Over the next 12 months, more than 2/3 of the world’s electorate will be called upon to vote in more or less free elections.
In Europe, elections will be held for the European Parliament and in Portugal, Belgium, the UK, Austria, Finland, Lithuania, Croatia and Ukraine. Elsewhere in the world, votes will be cast in the USA, Mexico, Russia, Iran, Indonesia, India, Pakistan and Bangladesh, South Korea, Taiwan, Bhutan, Cambodia, Azerbaijan, Senegal, Algeria, Comoros, Namibia, Guinea-Bissau, Mali, Burkina Faso, Rwanda, Togo, Mauritania, Mauritius, Mozambique, El Salvador, Panama, Dominican Republic, Mexico and Uruguay. Legislative elections will be held in the Solomon Islands, Palau and Tuvalu (whose 11,000 inhabitants have already negotiated climate asylum in Australia).
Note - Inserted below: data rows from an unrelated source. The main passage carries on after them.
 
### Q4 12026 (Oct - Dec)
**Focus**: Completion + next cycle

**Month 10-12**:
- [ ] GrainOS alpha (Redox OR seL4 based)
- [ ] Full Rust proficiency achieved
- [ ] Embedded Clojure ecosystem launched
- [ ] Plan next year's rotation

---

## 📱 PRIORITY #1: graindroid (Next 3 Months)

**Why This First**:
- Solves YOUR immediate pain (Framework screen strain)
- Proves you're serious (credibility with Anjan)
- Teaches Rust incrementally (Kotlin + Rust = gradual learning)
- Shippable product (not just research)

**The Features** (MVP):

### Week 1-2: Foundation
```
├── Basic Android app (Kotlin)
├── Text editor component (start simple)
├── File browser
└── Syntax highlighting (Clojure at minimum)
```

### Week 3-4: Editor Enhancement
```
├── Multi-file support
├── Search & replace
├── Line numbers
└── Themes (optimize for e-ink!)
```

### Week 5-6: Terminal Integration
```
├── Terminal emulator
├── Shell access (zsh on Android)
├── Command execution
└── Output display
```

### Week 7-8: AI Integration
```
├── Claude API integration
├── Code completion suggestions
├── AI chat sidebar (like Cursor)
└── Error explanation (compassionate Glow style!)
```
In many of these countries, the election results are more or less predictable:
In Great Britain, Labour’s victory seems a foregone conclusion; in India, Prime Minister Narendra Modi is likely to be re-elected; in Pakistan, as in Bangladesh, the forthcoming elections are unlikely to alter the balance of power; in Indonesia, Prado Subianto, former rival and candidate supported by outgoing President Joko Widodo (who cannot stand for re-election and whose popularity remains very high), is likely to win the next presidential election, especially as he has chosen the outgoing President’s son as his running mate; in Mexico, it now seems likely that the mayor of Mexico City, Claudia Scheinbaum, backed by the outgoing President, a socialist, will win against another woman, Xóchitl Gálvez, who has rallied around her all the opposition from the right and center. In Iran, Russia and many other countries, elections are nothing more than a masquerade imposed by terror. In several of the countries mentioned above, elections may not be held…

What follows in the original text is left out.